The ‘Big Data’ approach has already begun to be incorporated into weather nowcasting, and the Flu Trends disease example provides an excellent allegory for where it can initially prove most useful.
Few Things to Remember
When it comes to solving information management challenges using Big Data technologies, there are few things that we should know.The data bound for analytic warehouse has to be cleansed , document before it is placed in the warehouse having strict schema. On the other hand Big Data Solution not only works on data which is not suited for traditional warehouse environment but also doesn't follow the strictness that traditional warehouse follow before putting data into them.
Conclusion
We can preserve the fidelity of data an gain access to massive volume of information for exploration and finding insights. It's important to understand that the traditional database technologies are important and in fact are relevant part of overall analytic solution. Traditional database technologies become more vital when used together with your Big Data Platform. Broadly it can be conclude that there are some class of problems that don't belong to traditional database technologies (at initial stage). And there is another kind of data that we are not sure of whether of putting in warehouse, may be because we don't now whether it's rich in value, it's structured, or it's too big.

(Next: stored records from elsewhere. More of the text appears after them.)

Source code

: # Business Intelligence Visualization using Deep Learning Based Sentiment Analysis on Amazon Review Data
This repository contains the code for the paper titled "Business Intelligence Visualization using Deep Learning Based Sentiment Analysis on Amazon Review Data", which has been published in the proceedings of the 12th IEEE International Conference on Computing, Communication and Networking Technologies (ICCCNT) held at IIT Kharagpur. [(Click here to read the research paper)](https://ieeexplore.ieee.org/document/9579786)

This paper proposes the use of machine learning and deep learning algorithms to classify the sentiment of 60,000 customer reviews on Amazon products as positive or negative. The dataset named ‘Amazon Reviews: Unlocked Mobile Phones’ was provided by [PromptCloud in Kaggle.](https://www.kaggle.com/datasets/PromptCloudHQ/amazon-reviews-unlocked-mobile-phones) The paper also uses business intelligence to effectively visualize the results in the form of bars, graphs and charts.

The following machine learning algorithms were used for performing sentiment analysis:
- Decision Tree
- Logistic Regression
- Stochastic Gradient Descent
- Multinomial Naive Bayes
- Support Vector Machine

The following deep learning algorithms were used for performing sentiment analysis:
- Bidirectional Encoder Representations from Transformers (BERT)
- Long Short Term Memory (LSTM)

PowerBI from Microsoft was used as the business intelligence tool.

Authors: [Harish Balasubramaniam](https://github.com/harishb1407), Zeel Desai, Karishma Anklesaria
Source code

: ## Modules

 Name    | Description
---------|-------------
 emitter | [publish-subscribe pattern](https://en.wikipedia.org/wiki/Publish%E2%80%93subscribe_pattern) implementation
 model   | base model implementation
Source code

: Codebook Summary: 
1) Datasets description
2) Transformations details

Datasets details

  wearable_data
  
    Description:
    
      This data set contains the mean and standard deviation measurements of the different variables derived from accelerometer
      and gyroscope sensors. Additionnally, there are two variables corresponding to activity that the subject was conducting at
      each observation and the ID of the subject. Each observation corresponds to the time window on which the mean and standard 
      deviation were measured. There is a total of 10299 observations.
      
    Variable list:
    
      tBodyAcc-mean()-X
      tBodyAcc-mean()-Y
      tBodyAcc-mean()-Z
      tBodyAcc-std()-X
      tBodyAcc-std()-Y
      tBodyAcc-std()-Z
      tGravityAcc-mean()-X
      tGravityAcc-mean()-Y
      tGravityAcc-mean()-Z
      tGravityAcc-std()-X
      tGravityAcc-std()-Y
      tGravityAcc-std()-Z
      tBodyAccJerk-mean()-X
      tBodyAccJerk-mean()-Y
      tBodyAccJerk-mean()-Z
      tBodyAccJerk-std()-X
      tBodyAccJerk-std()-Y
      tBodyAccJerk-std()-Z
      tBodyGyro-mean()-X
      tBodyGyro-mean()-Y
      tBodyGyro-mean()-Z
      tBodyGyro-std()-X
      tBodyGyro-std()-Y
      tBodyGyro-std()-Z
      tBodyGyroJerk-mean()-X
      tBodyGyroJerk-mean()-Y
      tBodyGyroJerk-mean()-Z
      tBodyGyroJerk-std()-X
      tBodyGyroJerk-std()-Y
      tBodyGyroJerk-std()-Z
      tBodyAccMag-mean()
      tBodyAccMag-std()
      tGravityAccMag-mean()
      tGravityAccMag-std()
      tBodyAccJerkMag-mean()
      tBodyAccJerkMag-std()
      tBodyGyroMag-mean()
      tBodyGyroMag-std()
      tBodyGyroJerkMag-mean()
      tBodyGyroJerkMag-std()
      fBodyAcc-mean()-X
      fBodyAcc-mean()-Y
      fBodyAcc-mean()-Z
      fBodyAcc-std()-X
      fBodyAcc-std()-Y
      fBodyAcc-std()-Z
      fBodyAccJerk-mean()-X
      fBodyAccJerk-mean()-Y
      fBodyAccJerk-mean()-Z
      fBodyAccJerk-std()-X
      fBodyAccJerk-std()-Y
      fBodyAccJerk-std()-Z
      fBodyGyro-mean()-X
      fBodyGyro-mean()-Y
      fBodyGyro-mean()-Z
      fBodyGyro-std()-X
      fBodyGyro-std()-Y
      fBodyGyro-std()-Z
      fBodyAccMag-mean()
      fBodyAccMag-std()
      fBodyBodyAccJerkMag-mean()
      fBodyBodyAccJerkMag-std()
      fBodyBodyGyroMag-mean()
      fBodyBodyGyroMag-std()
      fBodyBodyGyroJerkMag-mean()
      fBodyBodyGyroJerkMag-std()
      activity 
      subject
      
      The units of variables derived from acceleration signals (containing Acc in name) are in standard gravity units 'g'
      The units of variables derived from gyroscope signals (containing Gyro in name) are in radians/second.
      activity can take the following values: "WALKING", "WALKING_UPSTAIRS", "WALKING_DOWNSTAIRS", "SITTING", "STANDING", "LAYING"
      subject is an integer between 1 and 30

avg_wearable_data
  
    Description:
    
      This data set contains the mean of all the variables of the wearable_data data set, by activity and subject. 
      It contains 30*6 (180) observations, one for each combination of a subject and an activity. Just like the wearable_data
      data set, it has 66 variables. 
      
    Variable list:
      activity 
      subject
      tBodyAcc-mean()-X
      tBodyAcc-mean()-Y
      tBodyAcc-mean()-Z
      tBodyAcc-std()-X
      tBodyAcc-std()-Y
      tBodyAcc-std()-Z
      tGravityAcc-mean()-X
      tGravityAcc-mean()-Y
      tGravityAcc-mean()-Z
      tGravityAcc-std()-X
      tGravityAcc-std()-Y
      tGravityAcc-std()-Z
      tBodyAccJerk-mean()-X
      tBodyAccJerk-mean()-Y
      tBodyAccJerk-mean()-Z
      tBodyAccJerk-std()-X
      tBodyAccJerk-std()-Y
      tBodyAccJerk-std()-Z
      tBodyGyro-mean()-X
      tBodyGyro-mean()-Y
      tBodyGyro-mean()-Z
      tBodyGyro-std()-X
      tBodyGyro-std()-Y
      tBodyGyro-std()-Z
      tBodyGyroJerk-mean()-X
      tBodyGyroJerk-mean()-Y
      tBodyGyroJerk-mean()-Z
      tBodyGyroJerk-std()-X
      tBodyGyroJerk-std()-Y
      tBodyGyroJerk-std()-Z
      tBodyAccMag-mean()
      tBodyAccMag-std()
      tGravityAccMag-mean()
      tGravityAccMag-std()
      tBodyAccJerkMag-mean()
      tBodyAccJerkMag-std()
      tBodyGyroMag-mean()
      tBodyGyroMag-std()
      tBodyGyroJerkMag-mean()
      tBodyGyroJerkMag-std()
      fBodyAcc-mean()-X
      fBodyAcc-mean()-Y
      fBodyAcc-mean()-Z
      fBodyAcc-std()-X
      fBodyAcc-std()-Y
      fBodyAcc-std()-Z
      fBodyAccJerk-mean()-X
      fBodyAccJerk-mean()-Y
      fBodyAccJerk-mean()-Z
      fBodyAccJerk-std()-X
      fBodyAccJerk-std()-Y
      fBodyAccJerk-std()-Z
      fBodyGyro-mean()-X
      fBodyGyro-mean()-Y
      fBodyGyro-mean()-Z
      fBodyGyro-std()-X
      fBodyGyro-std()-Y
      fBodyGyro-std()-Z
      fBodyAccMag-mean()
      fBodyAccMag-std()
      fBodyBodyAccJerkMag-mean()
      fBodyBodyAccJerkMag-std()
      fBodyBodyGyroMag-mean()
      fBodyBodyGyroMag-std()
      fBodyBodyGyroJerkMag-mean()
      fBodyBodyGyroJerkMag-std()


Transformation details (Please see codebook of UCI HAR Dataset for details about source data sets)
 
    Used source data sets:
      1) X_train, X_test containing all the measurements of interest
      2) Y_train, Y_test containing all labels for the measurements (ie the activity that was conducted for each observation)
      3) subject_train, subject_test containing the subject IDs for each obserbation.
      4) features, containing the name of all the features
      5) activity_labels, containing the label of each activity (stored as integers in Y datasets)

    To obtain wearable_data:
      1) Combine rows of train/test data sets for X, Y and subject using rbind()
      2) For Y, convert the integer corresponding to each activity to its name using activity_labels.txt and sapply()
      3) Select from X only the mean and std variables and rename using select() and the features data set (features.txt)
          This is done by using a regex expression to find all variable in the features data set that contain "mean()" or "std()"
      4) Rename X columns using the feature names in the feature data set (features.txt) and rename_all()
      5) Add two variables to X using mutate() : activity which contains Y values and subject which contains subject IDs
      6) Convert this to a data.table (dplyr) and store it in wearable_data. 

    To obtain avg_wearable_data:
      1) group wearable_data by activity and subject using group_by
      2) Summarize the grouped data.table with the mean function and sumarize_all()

Sometimes we can't find out value per byte of data before investing effort and money. At the end of the day organizations want to know whether data is worth saving and has a high value per byte before investing in it.
So what we really need to know about big data is this: It represents a fundamental shift in how we do things. In effect, big data opens the door to a strategy where we no longer try to be “right” based on controlled research and small samples, but rather become less wrong over time as real world information floods in.